“For 55 million years the Amazon rainforest has weathered all of nature's ups and downs, but just one century of human negligence — a geological blink of an eye — threatens to be the nail in the coffin for this ancient forest.
“When Lovejoy started studying the Amazon in the 1960s, 10 million people lived there and the forest was 97% intact. Now there are 30 million people living there and deforestation in the Brazilian Amazon is at 20% — the critical level at which scientists believe the Amazon starts to tip towards the point of no return, where it no longer survives as a lush wet rainforest and transitions into an arid savanna.
“Lovejoy says this transition from rainforest to savanna could happen as fast as a mortgage cycle. "I would say it's a matter of something that happens on the timescale of decades like 10, 20, 30 years, not centuries. So, a lot of the people alive today would actually get to see that negative consequence."

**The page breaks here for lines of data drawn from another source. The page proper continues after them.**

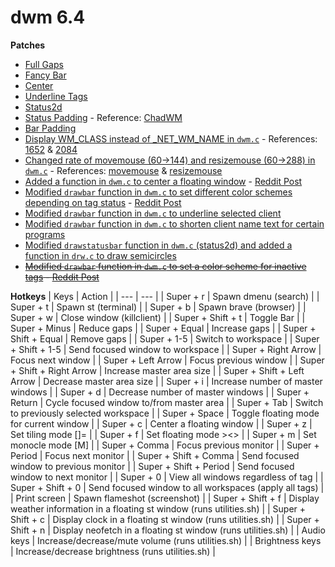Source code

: # dwm 6.4
**Patches**
* [Full Gaps](https://dwm.suckless.org/patches/fullgaps/)
* [Fancy Bar](https://dwm.suckless.org/patches/fancybar/)
* [Center](https://dwm.suckless.org/patches/center/)
* [Underline Tags](https://dwm.suckless.org/patches/underlinetags/)
* [Status2d](https://dwm.suckless.org/patches/status2d/)
* [Status Padding](https://github.com/BetaLost/dwm/commit/42839e104b0b2408b29f04a83a2b1489f93b271d) - Reference: [ChadWM](https://github.com/siduck/chadwm)
* [Bar Padding](https://github.com/BetaLost/dwm/commit/c4e325d27afee974f5bfd06fb3ce03d06e22efe2)
* [Display WM_CLASS instead of _NET_WM_NAME in `dwm.c`](https://www.reddit.com/r/dwm/comments/ssm1ph/how_to_make_it_so_that_the_window_title_only/) - References: [1652](https://github.com/BetaLost/dwm/blob/f452d3ea748492e43054e3c43639894b394dd178/dwm.c#L1652) & [2084](https://github.com/BetaLost/dwm/blob/f452d3ea748492e43054e3c43639894b394dd178/dwm.c#L2084)
* [Changed rate of movemouse (60->144) and resizemouse (60->288) in `dwm.c`](https://www.reddit.com/r/suckless/comments/tlxaqr/comment/i2ovsb1/) - References: [movemouse](https://github.com/BetaLost/dwm/blob/f452d3ea748492e43054e3c43639894b394dd178/dwm.c#L1242) & [resizemouse](https://github.com/BetaLost/dwm/blob/f452d3ea748492e43054e3c43639894b394dd178/dwm.c#L1396)
* [Added a function in `dwm.c` to center a floating window](https://github.com/BetaLost/dwm/blob/2ede06ded3f8d5a3b74c7ff671f4e81d21977ef1/dwm.c#L2212-L2227) - [Reddit Post](https://www.reddit.com/r/suckless/comments/cphe3h/comment/ewqnx65/)
* [Modified `drawbar` function in `dwm.c` to set different color schemes depending on tag status](https://github.com/BetaLost/dwm/blob/2ede06ded3f8d5a3b74c7ff671f4e81d21977ef1/dwm.c#L761) - [Reddit Post](https://www.reddit.com/r/suckless/comments/o9fqci/comment/h3c6jhr/)
* [Modified `drawbar` function in `dwm.c` to underline selected client](https://github.com/BetaLost/dwm/blob/2ede06ded3f8d5a3b74c7ff671f4e81d21977ef1/dwm.c#L802-L803)
* [Modified `drawbar` function in `dwm.c` to shorten client name text for certain programs](https://github.com/BetaLost/dwm/blob/16034c5586e7af4e1c7f0a500136fba519ca7923/dwm.c#L883-L887)
* [Modified `drawstatusbar` function in `dwm.c` (status2d) and added a function in `drw.c` to draw semicircles](https://github.com/BetaLost/dwm/commit/eb03e8b03b7fc2206c4bb471252cc296fb621de4)
* ~~[Modified `drawbar` function in `dwm.c` to set a color scheme for inactive tags](https://gitlab.com/d1str0l3ss/d1str0l3ss-dwm/-/blob/master/dwm.c?ref_type=heads#L579-L587) - [Reddit Post](https://www.reddit.com/r/unixporn/comments/13af8z1/comment/jj7cxeo/)~~

**Hotkeys**
| Keys | Action |
| --- | --- |
| Super + r | Spawn dmenu (search) |
| Super + t | Spawn st (terminal) |
| Super + b | Spawn brave (browser) |
| Super + w | Close window (killclient) |
| Super + Shift + t | Toggle Bar |
| Super + Minus | Reduce gaps |
| Super + Equal | Increase gaps |
| Super + Shift + Equal | Remove gaps |
| Super + 1-5 | Switch to workspace |
| Super + Shift + 1-5 | Send focused window to workspace |
| Super + Right Arrow | Focus next window |
| Super + Left Arrow | Focus previous window |
| Super + Shift + Right Arrow | Increase master area size |
| Super + Shift + Left Arrow | Decrease master area size |
| Super + i | Increase number of master windows |
| Super + d | Decrease number of master windows |
| Super + Return | Cycle focused window to/from master area |
| Super + Tab | Switch to previously selected workspace |
| Super + Space | Toggle floating mode for current window |
| Super + c | Center a floating window |
| Super + z | Set tiling mode []= |
| Super + f | Set floating mode ><> |
| Super + m | Set monocle mode [M] |
| Super + Comma | Focus previous monitor |
| Super + Period | Focus next monitor |
| Super + Shift + Comma | Send focused window to previous monitor |
| Super + Shift + Period | Send focused window to next monitor |
| Super + 0 | View all windows regardless of tag |
| Super + Shift + 0 | Send focused window to all workspaces (apply all tags) |
| Print screen | Spawn flameshot (screenshot) |
| Super + Shift + f | Display weather information in a floating st window (runs utilities.sh) |
| Super + Shift + c | Display clock in a floating st window (runs utilities.sh) |
| Super + Shift + n | Display neofetch in a floating st window (runs utilities.sh) |
| Audio keys | Increase/decrease/mute volume (runs utilities.sh) |
| Brightness keys | Increase/decrease brightness (runs utilities.sh) |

What is a rainforest, anyway?
“A rainforest is only a rainforest because it is a rain-making machine — generating 50% of its own rainfall. That phenomenon is made possible as the leaves that make up the canopy of trees exhale moisture upward (a process called evapotranspiration), condensing in the cooler air above and forming a river of clouds that rains the moisture back down.
"Just by watching what happens after a rainfall in the Amazon and afterwards you see plumes of moisture coming up out of the canopy of the forest and that all moves westward to become rainfall once again, " explains Lovejoy.
“But as the trees disappear and the forest becomes fractured, so does the moisture. Lovejoy says this destruction is due to fires and deforestation from small landowners grabbing land and to large corporations engaged in industrial agriculture, mainly growing soybeans and supporting livestock.”
Plenty more on the Amazon, the West Antarctic ice sheet, and the Gulf Stream right here in the article.
Good luck!
[Cover photo: CBS]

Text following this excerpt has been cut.